### Exercise requirements:
Pick every line out of the entries below that holds the string "машинах", and report them.

========================

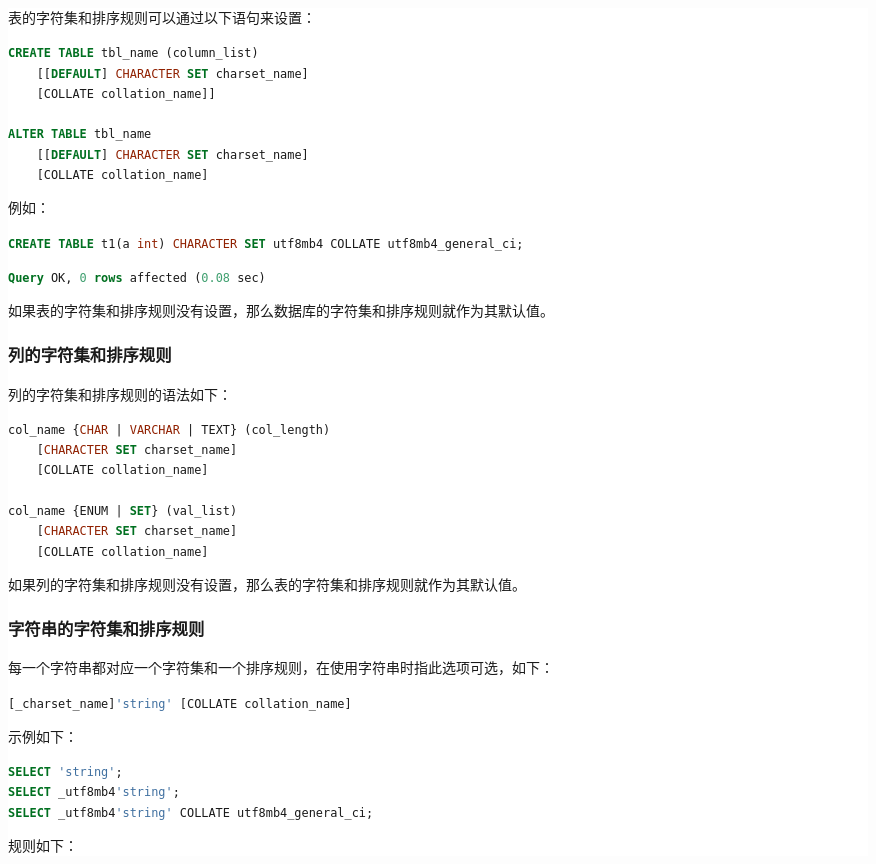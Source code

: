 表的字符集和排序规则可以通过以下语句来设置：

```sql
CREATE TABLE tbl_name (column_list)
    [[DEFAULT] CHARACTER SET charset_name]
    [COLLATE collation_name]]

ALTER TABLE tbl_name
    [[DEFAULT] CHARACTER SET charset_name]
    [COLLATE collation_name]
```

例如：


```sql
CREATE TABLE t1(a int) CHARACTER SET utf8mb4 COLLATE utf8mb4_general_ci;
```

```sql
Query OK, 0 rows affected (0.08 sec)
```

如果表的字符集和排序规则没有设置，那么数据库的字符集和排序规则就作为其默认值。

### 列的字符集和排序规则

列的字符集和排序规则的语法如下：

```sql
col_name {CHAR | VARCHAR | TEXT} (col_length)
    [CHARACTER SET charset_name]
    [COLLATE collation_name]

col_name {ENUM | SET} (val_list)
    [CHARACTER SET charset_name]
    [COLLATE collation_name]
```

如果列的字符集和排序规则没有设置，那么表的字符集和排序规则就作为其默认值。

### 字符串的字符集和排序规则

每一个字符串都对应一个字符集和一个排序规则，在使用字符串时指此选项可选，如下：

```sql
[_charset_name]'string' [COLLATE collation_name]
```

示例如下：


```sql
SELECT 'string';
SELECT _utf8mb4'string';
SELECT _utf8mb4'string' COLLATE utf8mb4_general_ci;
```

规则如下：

========================

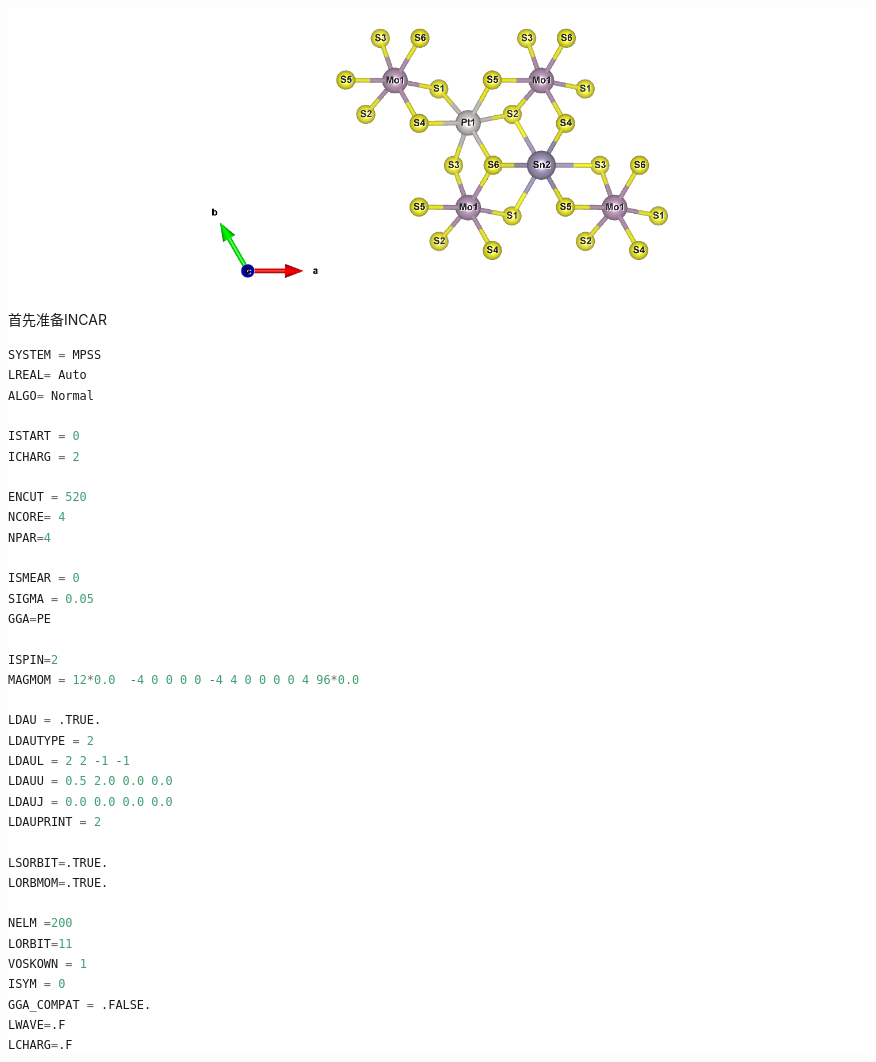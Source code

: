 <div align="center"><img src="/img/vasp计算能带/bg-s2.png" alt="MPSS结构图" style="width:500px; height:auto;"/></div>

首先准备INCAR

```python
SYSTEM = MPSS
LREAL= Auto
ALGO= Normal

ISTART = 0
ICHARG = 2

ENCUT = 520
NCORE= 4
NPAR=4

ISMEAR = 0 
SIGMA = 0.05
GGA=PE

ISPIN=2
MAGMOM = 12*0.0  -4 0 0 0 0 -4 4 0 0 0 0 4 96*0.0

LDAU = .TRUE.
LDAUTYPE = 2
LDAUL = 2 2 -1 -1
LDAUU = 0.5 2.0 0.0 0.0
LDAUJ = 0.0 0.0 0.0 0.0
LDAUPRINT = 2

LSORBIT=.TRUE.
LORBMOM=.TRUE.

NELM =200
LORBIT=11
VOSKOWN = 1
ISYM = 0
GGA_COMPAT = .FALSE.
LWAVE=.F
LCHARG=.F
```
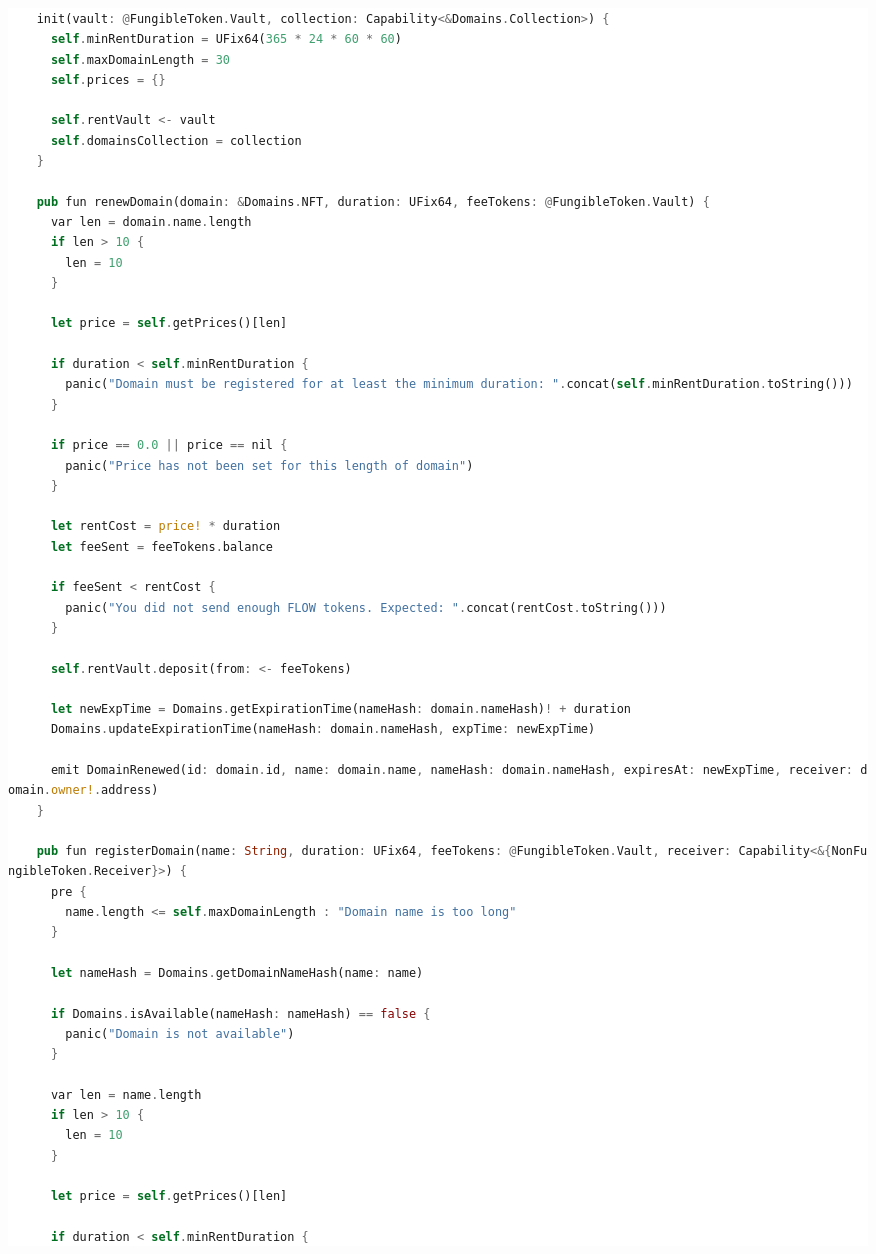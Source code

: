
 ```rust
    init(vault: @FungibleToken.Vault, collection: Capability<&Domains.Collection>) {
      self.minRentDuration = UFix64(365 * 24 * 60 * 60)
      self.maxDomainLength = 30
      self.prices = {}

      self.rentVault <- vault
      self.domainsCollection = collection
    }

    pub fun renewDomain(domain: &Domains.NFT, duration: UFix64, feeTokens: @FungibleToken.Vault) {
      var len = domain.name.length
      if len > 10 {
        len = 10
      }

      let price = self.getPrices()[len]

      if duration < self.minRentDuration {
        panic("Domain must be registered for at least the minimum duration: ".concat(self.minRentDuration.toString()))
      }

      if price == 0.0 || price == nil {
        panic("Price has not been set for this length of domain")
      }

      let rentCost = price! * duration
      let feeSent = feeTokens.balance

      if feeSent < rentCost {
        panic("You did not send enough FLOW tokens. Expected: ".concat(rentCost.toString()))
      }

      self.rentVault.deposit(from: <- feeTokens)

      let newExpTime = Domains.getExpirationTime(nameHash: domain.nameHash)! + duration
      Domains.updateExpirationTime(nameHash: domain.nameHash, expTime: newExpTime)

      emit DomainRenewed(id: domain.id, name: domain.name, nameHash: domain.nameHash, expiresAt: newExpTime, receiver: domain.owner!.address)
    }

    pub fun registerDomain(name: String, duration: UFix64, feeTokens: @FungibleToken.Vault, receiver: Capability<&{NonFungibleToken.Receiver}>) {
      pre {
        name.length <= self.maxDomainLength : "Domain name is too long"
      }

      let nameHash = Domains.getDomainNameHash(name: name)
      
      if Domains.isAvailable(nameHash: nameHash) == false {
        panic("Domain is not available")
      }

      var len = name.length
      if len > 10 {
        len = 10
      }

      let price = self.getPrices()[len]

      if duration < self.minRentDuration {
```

========================

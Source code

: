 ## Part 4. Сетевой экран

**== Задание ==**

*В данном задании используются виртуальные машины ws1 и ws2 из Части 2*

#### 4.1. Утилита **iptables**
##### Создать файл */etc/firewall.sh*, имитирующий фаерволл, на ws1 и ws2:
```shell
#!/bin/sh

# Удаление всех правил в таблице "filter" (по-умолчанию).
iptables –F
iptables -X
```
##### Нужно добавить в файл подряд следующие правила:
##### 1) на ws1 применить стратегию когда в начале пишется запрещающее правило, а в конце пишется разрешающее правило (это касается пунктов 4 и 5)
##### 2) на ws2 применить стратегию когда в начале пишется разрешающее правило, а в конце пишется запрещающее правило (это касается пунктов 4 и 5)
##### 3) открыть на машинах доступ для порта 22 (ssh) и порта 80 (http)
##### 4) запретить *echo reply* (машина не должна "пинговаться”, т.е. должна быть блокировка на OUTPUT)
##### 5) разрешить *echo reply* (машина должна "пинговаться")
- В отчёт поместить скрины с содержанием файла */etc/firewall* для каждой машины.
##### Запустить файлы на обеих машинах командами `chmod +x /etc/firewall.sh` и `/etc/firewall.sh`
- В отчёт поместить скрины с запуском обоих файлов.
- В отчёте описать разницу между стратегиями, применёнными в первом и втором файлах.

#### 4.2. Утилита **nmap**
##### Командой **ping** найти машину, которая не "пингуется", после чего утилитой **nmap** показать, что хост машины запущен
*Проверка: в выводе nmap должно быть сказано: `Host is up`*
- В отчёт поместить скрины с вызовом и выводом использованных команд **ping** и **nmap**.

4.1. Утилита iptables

========================

### Result:
##### 3) открыть на машинах доступ для порта 22 (ssh) и порта 80 (http)
##### Запустить файлы на обеих машинах командами `chmod +x /etc/firewall.sh` и `/etc/firewall.sh`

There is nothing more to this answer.